Example  4. Bisulfite ( Bisulfite ) process

When bisulfite is treated with genomic DNA, cytosine at the 5'-CpG-3 'site in the DNA sequence is retained as it is, but when it is unmethylated, it is converted to uracil to measure the degree of methylation . Therefore, genomic DNA was treated with bisulfite to distinguish methylated cytosine from unmethylated cytosine. First, 2 μg of genomic DNA was treated with EpiTech Bisulfite kit (Qiagen) according to the manufacturer's manual, and the bisulfite-treated DNA thus prepared was dissolved in 20 μL of H ₂ O and stored at -20 ° C. until use Respectively. The bisulfite-treated DNA was amplified by PCR (polymerase chain reaction).

Example  5. Quantitative real time ( Quantitative real - time ) PCR  ( qRT - PCR )
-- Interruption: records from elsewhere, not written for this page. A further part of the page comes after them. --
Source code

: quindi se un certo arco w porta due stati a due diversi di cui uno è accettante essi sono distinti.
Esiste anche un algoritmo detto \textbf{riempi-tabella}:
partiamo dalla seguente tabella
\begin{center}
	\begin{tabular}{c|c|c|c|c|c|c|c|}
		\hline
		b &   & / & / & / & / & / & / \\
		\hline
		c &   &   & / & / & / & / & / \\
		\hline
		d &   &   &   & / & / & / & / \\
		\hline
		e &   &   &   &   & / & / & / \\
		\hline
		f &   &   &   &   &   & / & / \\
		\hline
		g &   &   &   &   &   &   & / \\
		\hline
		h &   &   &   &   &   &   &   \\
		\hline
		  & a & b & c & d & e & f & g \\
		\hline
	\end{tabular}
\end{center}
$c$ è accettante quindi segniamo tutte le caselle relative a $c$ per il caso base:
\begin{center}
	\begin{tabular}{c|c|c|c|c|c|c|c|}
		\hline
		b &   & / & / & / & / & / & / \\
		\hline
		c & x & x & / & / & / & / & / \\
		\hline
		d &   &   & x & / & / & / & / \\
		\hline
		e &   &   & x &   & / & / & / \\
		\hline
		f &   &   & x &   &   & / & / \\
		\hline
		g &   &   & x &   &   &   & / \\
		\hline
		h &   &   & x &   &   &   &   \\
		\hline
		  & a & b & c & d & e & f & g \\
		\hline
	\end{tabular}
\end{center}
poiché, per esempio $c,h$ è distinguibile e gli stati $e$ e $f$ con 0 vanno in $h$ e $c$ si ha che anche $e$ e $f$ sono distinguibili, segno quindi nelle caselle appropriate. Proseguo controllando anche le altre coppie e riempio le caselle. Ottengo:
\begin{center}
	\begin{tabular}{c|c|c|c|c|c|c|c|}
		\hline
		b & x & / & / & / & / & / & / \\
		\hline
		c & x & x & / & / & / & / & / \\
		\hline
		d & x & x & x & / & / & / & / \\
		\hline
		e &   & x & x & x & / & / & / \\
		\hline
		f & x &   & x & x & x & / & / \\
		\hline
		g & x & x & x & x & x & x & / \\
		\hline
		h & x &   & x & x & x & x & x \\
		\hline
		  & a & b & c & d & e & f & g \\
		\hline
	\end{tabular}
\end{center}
Superscript II reverse transcriptase (Invitrogen) was used for cDNA synthesis. 1 μg of total RNA and 50 ng of oligo dT were denatured at 70 ° C for 10 min. Then, 4 μl of 5 × RT buffer, 2 μl of 0.1 mM DTT, 4 μl of 2.5 mM dNTP mixture, 200 units of Superscript II reverse transcriptase, units were reacted at 25 ° C for 10 minutes, 42 ° C for 50 minutes, and 95 ° C for 5 minutes to synthesize cDNA, diluted 1: 4, and 2 μl of the reaction mixture was reacted with qRT -PCR as a template. For qRT-PCR, 20 μl of the reaction solution containing 2 μl of cDNA, 10 μl of SYBR Premix EX Taq (Takara Bio), 0.4 μl of Rox reference dye (50 × Takara Bio) and 200 nM of each gene was amplified using ABI 7500fast sequence detection system (Applied Biosystems) For 30 seconds at 95 ° C, and then amplified by repeating 40 cycles (95 ° C for 3 seconds, 60 ° C for 30 seconds). The specificity of the PCR product was confirmed by reacting at 95 ° C for 15 seconds, at 60 ° C for 1 minute, and at 95 ° C for 15 seconds. GAPDH expression was used as an internal control and the expression of ANXA4, CD302, CDC42EP2, EFTUD1, KCNE4, MBNL2, MICAL2, PARP4, SPSB1 and SYCP2 genes was corrected by the ΔΔCT method with GAPDH expression level. The oligonucleotide primer sequences used are as follows (Table 2).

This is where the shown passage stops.